Another idea newly influential in analytic circles at this time originated with Brian Jenkins, an expert at the Rand Corporation in California, who had studied art history and was steeped in the radical artistic production of the 1960s. He argued that the use of violence in terrorism was not ‘mindless’ but carefully designed to communicate a message to specific audiences: terrorism as theatre.

THE REVOLUTIONISTS is an immense, deeply researched and sourced work about extremists. The sort of people we now call “terrorists,” but Burke has a position on that, and uses “extremists” for reasons. His view of the phenomenon starts post-war, gets going in the 1960s, and ends in the mid-Eighties with the radicalization of Osama bin Laden.
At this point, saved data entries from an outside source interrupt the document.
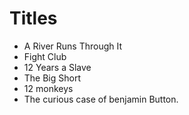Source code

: # Titles

* A River Runs Through It
* Fight Club
* 12 Years a Slave
* The Big Short
* 12 monkeys
* The curious case of benjamin Button.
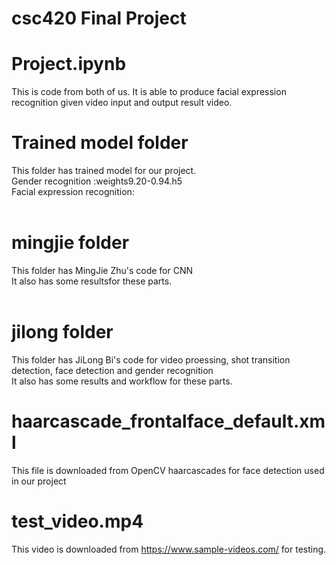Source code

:# csc420 Final Project
# Project.ipynb <br />
This is code from both of us. It is able to produce facial expression recognition given video input and output result video.<br />
# Trained model folder <br />
This folder has trained model for our project.<br />
Gender recognition :weights9.20-0.94.h5<br />
Facial expression recognition:<br />
<br />
# mingjie folder <br />
This folder has MingJie Zhu's code for CNN<br />
It also has some resultsfor these parts.<br />
<br />
# jilong folder <br />
This folder has JiLong Bi's code for video proessing, shot transition detection, face detection and gender recognition<br />
It also has some results and workflow for these parts.<br />
# haarcascade_frontalface_default.xml  <br />
This file is downloaded from OpenCV haarcascades for face detection used in our project<br />
# test_video.mp4 <br />
This video is downloaded from https://www.sample-videos.com/ for testing.

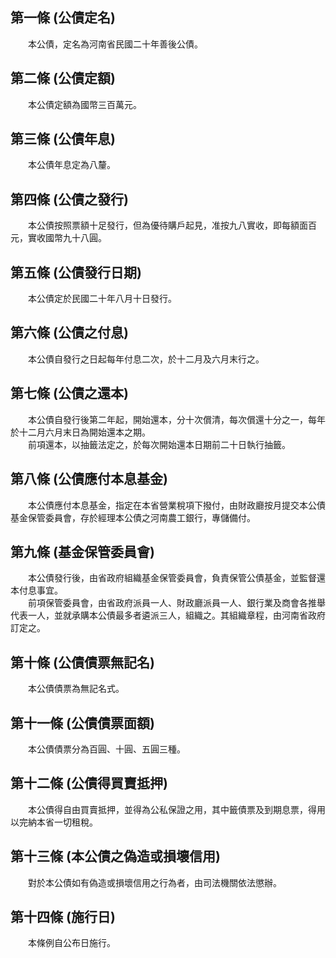 第一條 (公債定名)
-----------------
　　本公債，定名為河南省民國二十年善後公債。  


第二條 (公債定額)
-----------------
　　本公債定額為國幣三百萬元。  


第三條 (公債年息)
-----------------
　　本公債年息定為八釐。  


第四條 (公債之發行)
-------------------
　　本公債按照票額十足發行，但為優待購戶起見，准按九八實收，即每額面百元，實收國幣九十八圓。  


第五條 (公債發行日期)
---------------------
　　本公債定於民國二十年八月十日發行。  


第六條 (公債之付息)
-------------------
　　本公債自發行之日起每年付息二次，於十二月及六月末行之。  


第七條 (公債之還本)
-------------------
　　本公債自發行後第二年起，開始還本，分十次償清，每次償還十分之一，每年於十二月六月末日為開始還本之期。  
　　前項還本，以抽籤法定之，於每次開始還本日期前二十日執行抽籤。  


第八條 (公債應付本息基金)
-------------------------
　　本公債應付本息基金，指定在本省營業稅項下撥付，由財政廳按月提交本公債基金保管委員會，存於經理本公債之河南農工銀行，專儲備付。  


第九條 (基金保管委員會)
-----------------------
　　本公債發行後，由省政府組織基金保管委員會，負責保管公債基金，並監督還本付息事宜。  
　　前項保管委員會，由省政府派員一人、財政廳派員一人、銀行業及商會各推舉代表一人，並就承購本公債最多者遴派三人，組織之。其組織章程，由河南省政府訂定之。  


第十條 (公債債票無記名)
-----------------------
　　本公債債票為無記名式。  


第十一條 (公債債票面額)
-----------------------
　　本公債債票分為百圓、十圓、五圓三種。  


第十二條 (公債得買賣抵押)
-------------------------
　　本公債得自由買賣抵押，並得為公私保證之用，其中籤債票及到期息票，得用以完納本省一切租稅。  


第十三條 (本公債之偽造或損壞信用)
---------------------------------
　　對於本公債如有偽造或損壞信用之行為者，由司法機關依法懲辦。  


第十四條 (施行日)
-----------------
　　本條例自公布日施行。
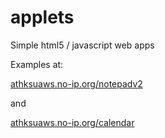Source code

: applets
=======

Simple html5 / javascript web apps

Examples at:

[athksuaws.no-ip.org/notepadv2](http://athksuaws.no-ip.org/notepadv2)

and

[athksuaws.no-ip.org/calendar](http://athksuaws.no-ip.org/calendar)
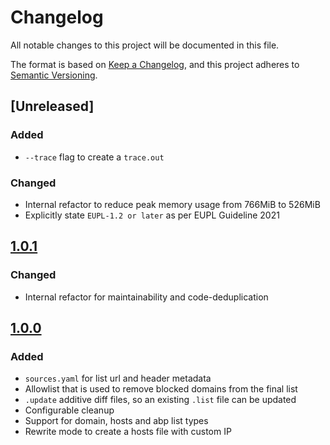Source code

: # Changelog

All notable changes to this project will be documented in this file.

The format is based on [Keep a Changelog](https://keepachangelog.com/en/1.1.0/),
and this project adheres to [Semantic Versioning](https://semver.org/spec/v2.0.0.html).

## [Unreleased]

### Added
- `--trace` flag to create a `trace.out`

### Changed
- Internal refactor to reduce peak memory usage from 766MiB to 526MiB
- Explicitly state `EUPL-1.2 or later` as per EUPL Guideline 2021

## [1.0.1]

### Changed
- Internal refactor for maintainability and code-deduplication

## [1.0.0]

### Added
- `sources.yaml` for list url and header metadata
- Allowlist that is used to remove blocked domains from the final list
- `.update` additive diff files, so an existing `.list` file can be updated
- Configurable cleanup
- Support for domain, hosts and abp list types
- Rewrite mode to create a hosts file with custom IP

[1.0.1]: https://github.com/AtjonTV/monster-adlist-utility/compare/v1.0.0...v1.0.1
[1.0.0]: https://github.com/AtjonTV/monster-adlist-utility/releases/tag/v1.0.0
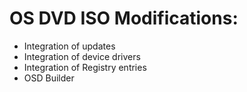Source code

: 
# OS DVD ISO Modifications:

- Integration of updates
- Integration of device drivers
- Integration of Registry entries
- OSD Builder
It is exhaustive, whipping from squats in Germany to tape cassettes of Ayatollah Khomeini circulating rural Iran as audio samizdat, from the “snow murders” in Japan to a Swedish spy almost getting wiped out by Israeli jets. And, over and over again, a chubby-faced Venezuelan failson and borderline incompetent by the name of Ilich Ramírez Sánchez who loved money, sex and killing people, soon to be known as Carlos the Jackal.

The Popular Front for the Liberation of Palestine codenamed him Carlos. The Guardian, of all newspapers, called him The Jackal. The press during the period were about as helpful as the London newspapers during Jack the Ripper’s run.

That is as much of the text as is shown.